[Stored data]
---*---

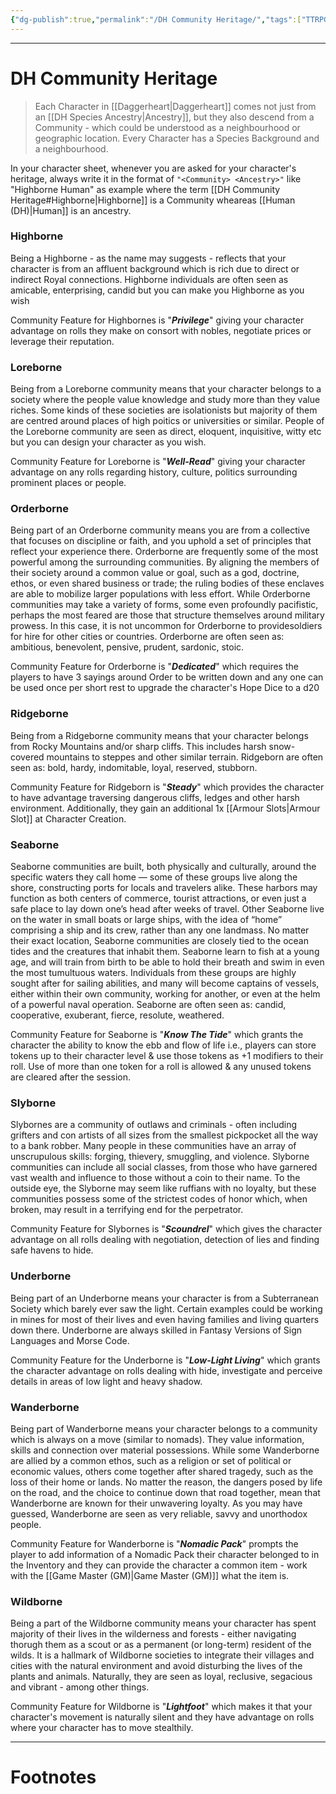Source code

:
 ```yaml
---
{"dg-publish":true,"permalink":"/DH Community Heritage/","tags":["TTRPG"]}
---
```



---
# DH Community Heritage
> Each Character in [[Daggerheart\|Daggerheart]] comes not just from an [[DH Species Ancestry\|Ancestry]], but they also descend from a Community - which could be understood as a neighbourhood or geographic location. Every Character has a Species Background and a neighbourhood.

In your character sheet, whenever you are asked for your character's heritage, always write it in the format of `"<Community> <Ancestry>"` like "Highborne Human" as example where the term [[DH Community Heritage#Highborne\|Highborne]] is a Community wheareas [[Human (DH)\|Human]] is an ancestry. 

### Highborne
Being a Highborne - as the name may suggests - reflects that your character is from an affluent background which is rich due to direct or indirect Royal connections. Highborne individuals are often seen as amicable, enterprising, candid but you can make you Highborne as you wish

Community Feature for Highbornes is "***Privilege***" giving your character advantage on rolls they make on consort with nobles, negotiate prices or leverage their reputation.

### Loreborne
Being from a Loreborne community means that your character belongs to a society where the people value knowledge and study more than they value riches. Some kinds of these societies are isolationists but majority of them are centred around places of high poitics or universities or similar. People of the Loreborne community are seen as direct, eloquent, inquisitive, witty etc but you can design your character as you wish.

Community Feature for Loreborne is "***Well-Read***" giving your character advantage on any rolls regarding history, culture, politics surrounding prominent places or people.

### Orderborne
Being part of an Orderborne community means you are from a collective that focuses on discipline or faith, and you uphold a set of principles that reflect your experience there. Orderborne are frequently some of the most powerful among the surrounding communities. 
By aligning the members of their society around a common value or goal, such as a god, doctrine, ethos, or even shared business or trade; the ruling bodies of these enclaves are able to mobilize larger populations with less effort. 
While Orderborne communities may take a variety of forms, some even profoundly pacifistic, perhaps the most feared are those that structure themselves around military prowess. 
In this case, it is not uncommon for Orderborne to providesoldiers for hire for other cities or countries. Orderborne are often seen as: ambitious, benevolent, pensive, prudent, sardonic, stoic.

Community Feature for Orderborne is "***Dedicated***" which requires the players to have 3 sayings around Order to be written down and any one can be used once per short rest to upgrade the character's Hope Dice to a d20

### Ridgeborne
Being from a Ridgeborne community means that your character belongs from Rocky Mountains and/or sharp cliffs. This includes harsh snow-covered mountains to steppes and other similar terrain.
Ridgeborn are often seen as: bold, hardy, indomitable, loyal, reserved, stubborn.

Community Feature for Ridgeborn is "***Steady***" which provides the character to have advantage traversing dangerous cliffs, ledges and other harsh environment. Additionally, they gain an additional 1x [[Armour Slots\|Armour Slot]] at Character Creation.

### Seaborne
Seaborne communities are built, both physically and culturally, around the specific waters they call home — some of these groups live along the shore, constructing ports for locals and travelers alike. These harbors may function as both centers of commerce, tourist attractions, or even just a safe place to lay down one’s head after weeks of travel. Other Seaborne live on the water in small boats or large ships, with the idea of “home” comprising a ship and its crew, rather than any one landmass. 
No matter their exact location, Seaborne communities are closely tied to the ocean tides and the creatures that inhabit them. Seaborne learn to fish at a young age,
and will train from birth to be able to hold their breath and swim in even the most tumultuous waters. Individuals from these groups are highly sought after for sailing abilities, and many will become captains of vessels, either within their own
community, working for another, or even at the helm of a powerful naval operation.
Seaborne are often seen as: candid, cooperative, exuberant, fierce, resolute, weathered.

Community Feature for Seaborne is "***Know The Tide***" which grants the character the ability to know the ebb and flow of life i.e., players can store tokens up to their character level & use those tokens as +1 modifiers to their roll. Use of more than one token for a roll is allowed & any unused tokens are cleared after the session.

### Slyborne
Slybornes are a community of outlaws and criminals - often including grifters and con artists of all sizes from the smallest pickpocket all the way to a bank robber. 
Many people in these communities have an array of unscrupulous skills: forging, thievery, smuggling, and violence. Slyborne communities can include all social classes, from those who have garnered vast wealth and influence to those without a coin to their name. To the outside eye, the Slyborne may seem like ruffians with no loyalty, but these communities possess some of the strictest codes of honor which, when broken, may result in a terrifying end for the perpetrator.

Community Feature for Slybornes is "***Scoundrel***" which gives the character advantage on all rolls dealing with negotiation, detection of lies and finding safe havens to hide.

### Underborne
Being part of an Underborne means your character is from a Subterranean Society which barely ever saw the light. Certain examples could be working in mines for most of their lives and even having families and living quarters down there. Underborne are always skilled in Fantasy Versions of Sign Languages and Morse Code.

Community Feature for the Underborne is "***Low-Light Living***" which grants the character advantage on rolls dealing with hide, investigate and perceive details in areas of low light and heavy shadow.

### Wanderborne
Being part of Wanderborne means your character belongs to a community which is always on a move (similar to nomads). They value information, skills and connection over material possessions. While some Wanderborne are allied by a common ethos, such as a religion or set of political or economic values, others come together after shared tragedy, such as the loss of their home or lands. No matter the reason, the dangers posed by life on the road, and the choice to continue down that road together, mean that Wanderborne are known for their unwavering loyalty. As you may have guessed, Wanderborne are seen as very reliable, savvy and unorthodox people.

Community Feature for Wanderborne is "***Nomadic Pack***" prompts the player to add information of a Nomadic Pack their character belonged to in the Inventory and they can provide the character a common item - work with the [[Game Master (GM)\|Game Master (GM)]] what the item is.

### Wildborne
Being a part of the Wildborne community means your character has spent majority of their lives in the wilderness and forests - either navigating thorugh them as a scout or as a permanent (or long-term) resident of the wilds. It is a hallmark of Wildborne societies to integrate their villages and cities with the natural environment and avoid disturbing the lives of the plants and animals. Naturally, they are seen as loyal, reclusive, segacious and vibrant - among other things.

Community Feature for Wildborne is "***Lightfoot***" which makes it that your character's movement is naturally silent and they have advantage on rolls where your character has to move stealthily.

---
# Footnotes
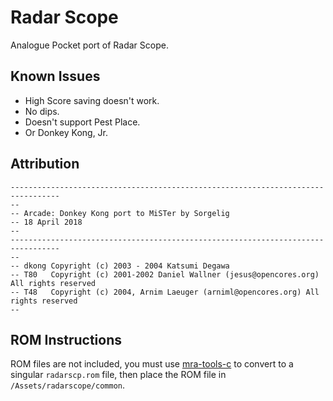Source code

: # Radar Scope

Analogue Pocket port of Radar Scope.

## Known Issues

* High Score saving doesn't work.
* No dips.
* Doesn't support Pest Place.
* Or Donkey Kong, Jr.

## Attribution

```
---------------------------------------------------------------------------------
-- 
-- Arcade: Donkey Kong port to MiSTer by Sorgelig
-- 18 April 2018
-- 
---------------------------------------------------------------------------------
-- 
-- dkong Copyright (c) 2003 - 2004 Katsumi Degawa
-- T80   Copyright (c) 2001-2002 Daniel Wallner (jesus@opencores.org) All rights reserved
-- T48   Copyright (c) 2004, Arnim Laeuger (arniml@opencores.org) All rights reserved
-- 
```

## ROM Instructions

ROM files are not included, you must use [mra-tools-c](https://github.com/sebdel/mra-tools-c/) to convert to a singular `radarscp.rom` file, then place the ROM file in `/Assets/radarscope/common`.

---*---

### EXERCISE REQUIREMENTS
Write out the data above in full and exactly, but not the pictures.

### TASK OUTPUT
Source code

:
 ```yaml
---
{"dg-publish":true,"permalink":"/DH Community Heritage/","tags":["TTRPG"]}
---
```



---
# DH Community Heritage
> Each Character in [[Daggerheart\|Daggerheart]] comes not just from an [[DH Species Ancestry\|Ancestry]], but they also descend from a Community - which could be understood as a neighbourhood or geographic location. Every Character has a Species Background and a neighbourhood.

In your character sheet, whenever you are asked for your character's heritage, always write it in the format of `"<Community> <Ancestry>"` like "Highborne Human" as example where the term [[DH Community Heritage#Highborne\|Highborne]] is a Community wheareas [[Human (DH)\|Human]] is an ancestry. 

### Highborne
Being a Highborne - as the name may suggests - reflects that your character is from an affluent background which is rich due to direct or indirect Royal connections. Highborne individuals are often seen as amicable, enterprising, candid but you can make you Highborne as you wish

Community Feature for Highbornes is "***Privilege***" giving your character advantage on rolls they make on consort with nobles, negotiate prices or leverage their reputation.

### Loreborne
Being from a Loreborne community means that your character belongs to a society where the people value knowledge and study more than they value riches. Some kinds of these societies are isolationists but majority of them are centred around places of high poitics or universities or similar. People of the Loreborne community are seen as direct, eloquent, inquisitive, witty etc but you can design your character as you wish.

Community Feature for Loreborne is "***Well-Read***" giving your character advantage on any rolls regarding history, culture, politics surrounding prominent places or people.

### Orderborne
Being part of an Orderborne community means you are from a collective that focuses on discipline or faith, and you uphold a set of principles that reflect your experience there. Orderborne are frequently some of the most powerful among the surrounding communities. 
By aligning the members of their society around a common value or goal, such as a god, doctrine, ethos, or even shared business or trade; the ruling bodies of these enclaves are able to mobilize larger populations with less effort. 
While Orderborne communities may take a variety of forms, some even profoundly pacifistic, perhaps the most feared are those that structure themselves around military prowess. 
In this case, it is not uncommon for Orderborne to providesoldiers for hire for other cities or countries. Orderborne are often seen as: ambitious, benevolent, pensive, prudent, sardonic, stoic.

Community Feature for Orderborne is "***Dedicated***" which requires the players to have 3 sayings around Order to be written down and any one can be used once per short rest to upgrade the character's Hope Dice to a d20

### Ridgeborne
Being from a Ridgeborne community means that your character belongs from Rocky Mountains and/or sharp cliffs. This includes harsh snow-covered mountains to steppes and other similar terrain.
Ridgeborn are often seen as: bold, hardy, indomitable, loyal, reserved, stubborn.

Community Feature for Ridgeborn is "***Steady***" which provides the character to have advantage traversing dangerous cliffs, ledges and other harsh environment. Additionally, they gain an additional 1x [[Armour Slots\|Armour Slot]] at Character Creation.

### Seaborne
Seaborne communities are built, both physically and culturally, around the specific waters they call home — some of these groups live along the shore, constructing ports for locals and travelers alike. These harbors may function as both centers of commerce, tourist attractions, or even just a safe place to lay down one’s head after weeks of travel. Other Seaborne live on the water in small boats or large ships, with the idea of “home” comprising a ship and its crew, rather than any one landmass. 
No matter their exact location, Seaborne communities are closely tied to the ocean tides and the creatures that inhabit them. Seaborne learn to fish at a young age,
and will train from birth to be able to hold their breath and swim in even the most tumultuous waters. Individuals from these groups are highly sought after for sailing abilities, and many will become captains of vessels, either within their own
community, working for another, or even at the helm of a powerful naval operation.
Seaborne are often seen as: candid, cooperative, exuberant, fierce, resolute, weathered.

Community Feature for Seaborne is "***Know The Tide***" which grants the character the ability to know the ebb and flow of life i.e., players can store tokens up to their character level & use those tokens as +1 modifiers to their roll. Use of more than one token for a roll is allowed & any unused tokens are cleared after the session.

### Slyborne
Slybornes are a community of outlaws and criminals - often including grifters and con artists of all sizes from the smallest pickpocket all the way to a bank robber. 
Many people in these communities have an array of unscrupulous skills: forging, thievery, smuggling, and violence. Slyborne communities can include all social classes, from those who have garnered vast wealth and influence to those without a coin to their name. To the outside eye, the Slyborne may seem like ruffians with no loyalty, but these communities possess some of the strictest codes of honor which, when broken, may result in a terrifying end for the perpetrator.

Community Feature for Slybornes is "***Scoundrel***" which gives the character advantage on all rolls dealing with negotiation, detection of lies and finding safe havens to hide.

### Underborne
Being part of an Underborne means your character is from a Subterranean Society which barely ever saw the light. Certain examples could be working in mines for most of their lives and even having families and living quarters down there. Underborne are always skilled in Fantasy Versions of Sign Languages and Morse Code.

Community Feature for the Underborne is "***Low-Light Living***" which grants the character advantage on rolls dealing with hide, investigate and perceive details in areas of low light and heavy shadow.

### Wanderborne
Being part of Wanderborne means your character belongs to a community which is always on a move (similar to nomads). They value information, skills and connection over material possessions. While some Wanderborne are allied by a common ethos, such as a religion or set of political or economic values, others come together after shared tragedy, such as the loss of their home or lands. No matter the reason, the dangers posed by life on the road, and the choice to continue down that road together, mean that Wanderborne are known for their unwavering loyalty. As you may have guessed, Wanderborne are seen as very reliable, savvy and unorthodox people.

Community Feature for Wanderborne is "***Nomadic Pack***" prompts the player to add information of a Nomadic Pack their character belonged to in the Inventory and they can provide the character a common item - work with the [[Game Master (GM)\|Game Master (GM)]] what the item is.

### Wildborne
Being a part of the Wildborne community means your character has spent majority of their lives in the wilderness and forests - either navigating thorugh them as a scout or as a permanent (or long-term) resident of the wilds. It is a hallmark of Wildborne societies to integrate their villages and cities with the natural environment and avoid disturbing the lives of the plants and animals. Naturally, they are seen as loyal, reclusive, segacious and vibrant - among other things.

Community Feature for Wildborne is "***Lightfoot***" which makes it that your character's movement is naturally silent and they have advantage on rolls where your character has to move stealthily.

---
# Footnotes
Source code

: # Radar Scope

Analogue Pocket port of Radar Scope.

## Known Issues

* High Score saving doesn't work.
* No dips.
* Doesn't support Pest Place.
* Or Donkey Kong, Jr.

## Attribution

```
---------------------------------------------------------------------------------
-- 
-- Arcade: Donkey Kong port to MiSTer by Sorgelig
-- 18 April 2018
-- 
---------------------------------------------------------------------------------
-- 
-- dkong Copyright (c) 2003 - 2004 Katsumi Degawa
-- T80   Copyright (c) 2001-2002 Daniel Wallner (jesus@opencores.org) All rights reserved
-- T48   Copyright (c) 2004, Arnim Laeuger (arniml@opencores.org) All rights reserved
-- 
```

## ROM Instructions

ROM files are not included, you must use [mra-tools-c](https://github.com/sebdel/mra-tools-c/) to convert to a singular `radarscp.rom` file, then place the ROM file in `/Assets/radarscope/common`.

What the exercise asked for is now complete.